Leitsatz

Klägerin ist eine GmbH & Co. KG, die unstreitig bis Ende 1987 Besitzgesellschaft im Rahmen einer Betriebsaufspaltung mit der X-GmbH war. Finanzamt und KG streiten darüber, ob die → Betriebsaufspaltung im Streitjahr 1988 durch Wegfall der personellen Verflechtung beendet worden ist.

Ursprünglich waren Gesellschafter der KG neben der nicht am Gesellschaftsvermögen beteiligten Komplementär-GmbH die Kommanditisten V mit einer Beteiligung von 60 %, seine Ehefrau M sowie deren 3 Kinder U, A und E. Sämtliche Kommanditisten waren zugleich auch die alleinigen Gesellschafter der GmbH mit nahezu identischem Beteiligungsverhältnis. Nachdem der Gesellschaftsvertrag der KG dahingehend geändert worden ist, dass hinsichtlich aller Vorgänge, die den Mietvertrag mit der GmbH sowie die vermieteten Grundstücke betreffen, die Zustimmung der Gesellschafterversammlung erforderlich ist und die Beschlüsse der Gesellschafter einstimmig gefasst werden müssen, übertrug durch Schenkungsvertrag vom 2. 1. 1988 die Gesellschafterin U ihren Kommanditanteil von 9 % auf ihren Ehemann H. Die Beteiligungsverhältnisse an der GmbH blieben unverändert. Die KG ist der Ansicht, im Hinblick auf das Einstimmigkeitserfordernis habe die Übertragung des Kommanditanteils zur Beendigung der Betriebsaufspaltung geführt mit der Folge, dass die Einnahmen der Gesellschafter aus den der GmbH gewährten Darlehen bzw. stillen Beteiligungen an der GmbH keine Sonderbetriebseinnahmen mehr seien und dementsprechend nicht den Gewerbeertrag der KG erhöhten. Dem folgte das Finanzamt nach Durchführung einer Außenprüfung jedoch nicht.

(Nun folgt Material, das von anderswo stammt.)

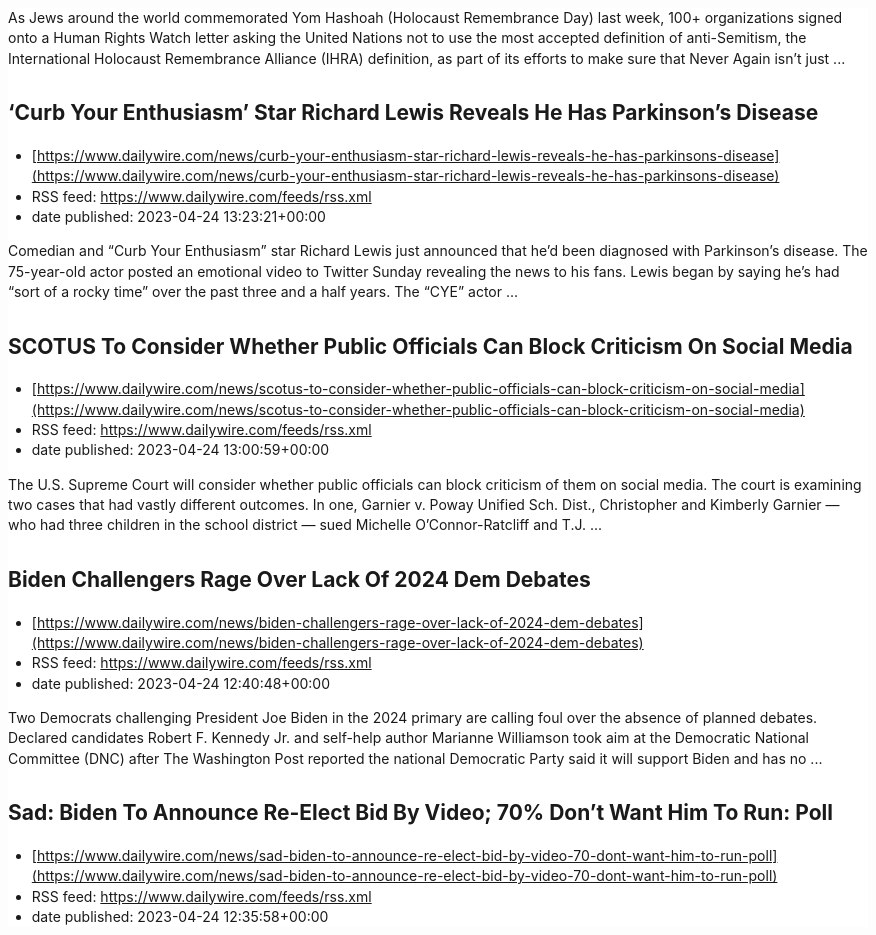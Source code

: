 As Jews around the world commemorated Yom Hashoah (Holocaust Remembrance Day) last week, 100+ organizations signed onto a Human Rights Watch letter asking the United Nations not to use the most accepted definition of anti-Semitism, the International Holocaust Remembrance Alliance (IHRA) definition, as part of its efforts to make sure that Never Again isn’t just ...

## ‘Curb Your Enthusiasm’ Star Richard Lewis Reveals He Has Parkinson’s Disease
 - [https://www.dailywire.com/news/curb-your-enthusiasm-star-richard-lewis-reveals-he-has-parkinsons-disease](https://www.dailywire.com/news/curb-your-enthusiasm-star-richard-lewis-reveals-he-has-parkinsons-disease)
 - RSS feed: https://www.dailywire.com/feeds/rss.xml
 - date published: 2023-04-24 13:23:21+00:00

Comedian and “Curb Your Enthusiasm” star Richard Lewis just announced that he’d been diagnosed with Parkinson’s disease. The 75-year-old actor posted an emotional video to Twitter Sunday revealing the news to his fans. Lewis began by saying he’s had &#8220;sort of a rocky time&#8221; over the past three and a half years. The “CYE” actor ...

## SCOTUS To Consider Whether Public Officials Can Block Criticism On Social Media
 - [https://www.dailywire.com/news/scotus-to-consider-whether-public-officials-can-block-criticism-on-social-media](https://www.dailywire.com/news/scotus-to-consider-whether-public-officials-can-block-criticism-on-social-media)
 - RSS feed: https://www.dailywire.com/feeds/rss.xml
 - date published: 2023-04-24 13:00:59+00:00

The U.S. Supreme Court will consider whether public officials can block criticism of them on social media. The court is examining two cases that had vastly different outcomes. In one, Garnier v. Poway Unified Sch. Dist., Christopher and Kimberly Garnier — who had three children in the school district — sued Michelle O&#8217;Connor-Ratcliff and T.J. ...

## Biden Challengers Rage Over Lack Of 2024 Dem Debates
 - [https://www.dailywire.com/news/biden-challengers-rage-over-lack-of-2024-dem-debates](https://www.dailywire.com/news/biden-challengers-rage-over-lack-of-2024-dem-debates)
 - RSS feed: https://www.dailywire.com/feeds/rss.xml
 - date published: 2023-04-24 12:40:48+00:00

Two Democrats challenging President Joe Biden in the 2024 primary are calling foul over the absence of planned debates. Declared candidates Robert F. Kennedy Jr. and self-help author Marianne Williamson took aim at the Democratic National Committee (DNC) after The Washington Post reported the national Democratic Party said it will support Biden and has no ...

## Sad: Biden To Announce Re-Elect Bid By Video; 70% Don’t Want Him To Run: Poll
 - [https://www.dailywire.com/news/sad-biden-to-announce-re-elect-bid-by-video-70-dont-want-him-to-run-poll](https://www.dailywire.com/news/sad-biden-to-announce-re-elect-bid-by-video-70-dont-want-him-to-run-poll)
 - RSS feed: https://www.dailywire.com/feeds/rss.xml
 - date published: 2023-04-24 12:35:58+00:00
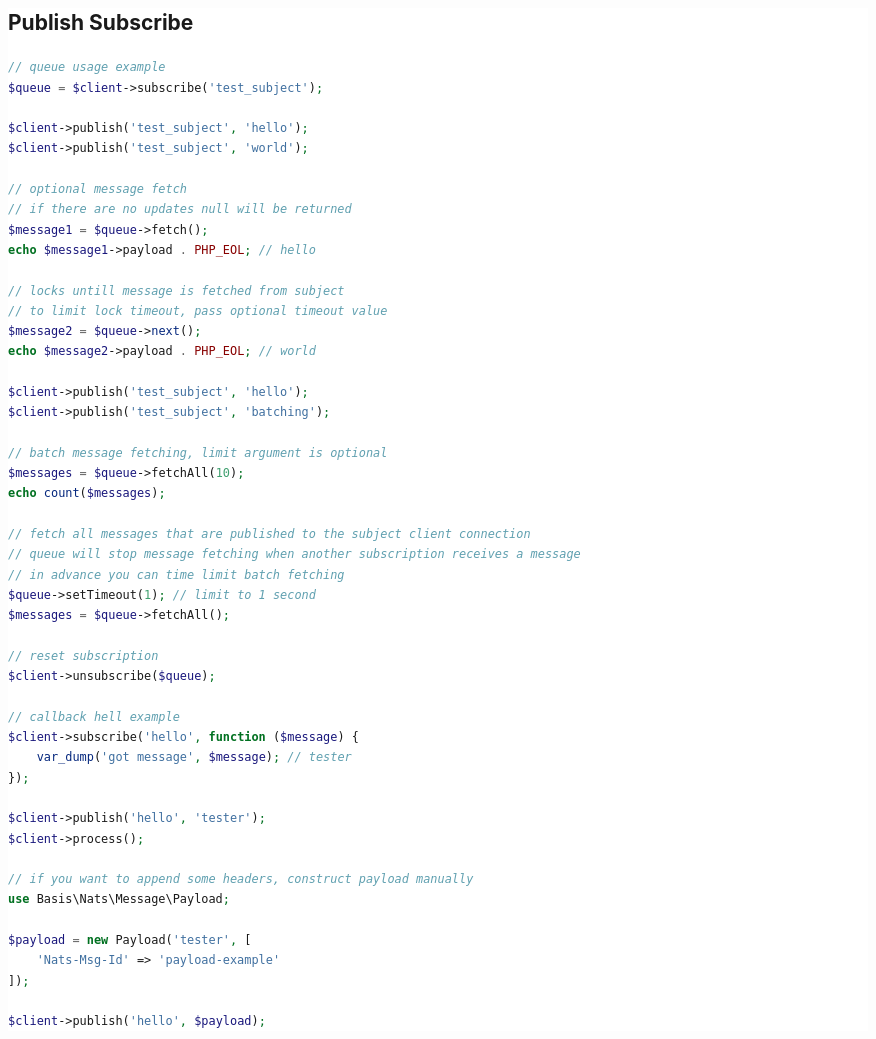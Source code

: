 ## Publish Subscribe

```php
// queue usage example
$queue = $client->subscribe('test_subject');

$client->publish('test_subject', 'hello');
$client->publish('test_subject', 'world');

// optional message fetch
// if there are no updates null will be returned
$message1 = $queue->fetch();
echo $message1->payload . PHP_EOL; // hello

// locks untill message is fetched from subject
// to limit lock timeout, pass optional timeout value
$message2 = $queue->next();
echo $message2->payload . PHP_EOL; // world

$client->publish('test_subject', 'hello');
$client->publish('test_subject', 'batching');

// batch message fetching, limit argument is optional
$messages = $queue->fetchAll(10);
echo count($messages);

// fetch all messages that are published to the subject client connection
// queue will stop message fetching when another subscription receives a message
// in advance you can time limit batch fetching
$queue->setTimeout(1); // limit to 1 second
$messages = $queue->fetchAll();

// reset subscription
$client->unsubscribe($queue);

// callback hell example
$client->subscribe('hello', function ($message) {
    var_dump('got message', $message); // tester
});

$client->publish('hello', 'tester');
$client->process();

// if you want to append some headers, construct payload manually
use Basis\Nats\Message\Payload;

$payload = new Payload('tester', [
    'Nats-Msg-Id' => 'payload-example'
]);

$client->publish('hello', $payload);

```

Der BFH indes sieht die Sache anders. Er entscheidet, dass die personelle Verflechtung mit der Übertragung des Kommanditanteils auf H entfallen ist. H ist als einziger Kommanditist nur an der KG (Besitzgesellschaft) und nicht zugleich an der GmbH (Betriebsgesellschaft) beteiligt. Die Übrigen Kommanditisten können ihren in Bezug auf die GmbH bestehenden Geschäftswillen in der KG ohne H rechtlich nicht durchsetzen, nachdem einige Zeit zuvor Einstimmigkeit der Gesellschafterbeschlüsse vereinbart worden ist. Das Einstimmigkeitsprinzip bezieht sich auch auf die Geschäfte des täglichen Lebens, soweit sie das Mietverhältnis und die Verwaltung der Grundstücke betreffen. Da Anhaltspunkte dafür, daß V oder die an Besitz- und Betriebsgesellschaft beteiligten Gesellschafter die KG faktisch beherrscht haben, nicht ersichtlich sind, ist von einer Beendigung der Betriebsaufspaltung infolge Wegfalls der personellen Verflechtung auszugehen. Anzumerken ist, daß die Schaffung des Einstimmigkeitsprinzips für sich keine rechtsmißbräuchliche Gestaltung darstellt (§ 42 AO).

 

Link zur Entscheidung

BFH, Urteil vom 21.01.1999, IV R 96/96

Anmerkung

Anmerkung: Die Finanzverwaltung hat frühere Urteile des BFH ähnlichen Inhalts nicht angewendet. Mit Erlassen v. 29. 3. 1985 (BStBl 1985 I S. 121) und v. 23. 1. 1989 (BStBl 1989 I S. 39) hat sie die Auffassung vertreten, es reiche für die personelle Verflechtung aus, wenn die Mehrheitspersonengruppe infolge des Einstimmigkeitsprinzips zwar nicht rechtlich, aber doch tatsächlich in der Lage sei, ihren unternehmerischen Willen in der Besitzgesellschaft durchzusetzen. Es bleibt abzuwarten, wie die Finanzverwaltung auf das neuerliche Urteil des BFH reagieren wird.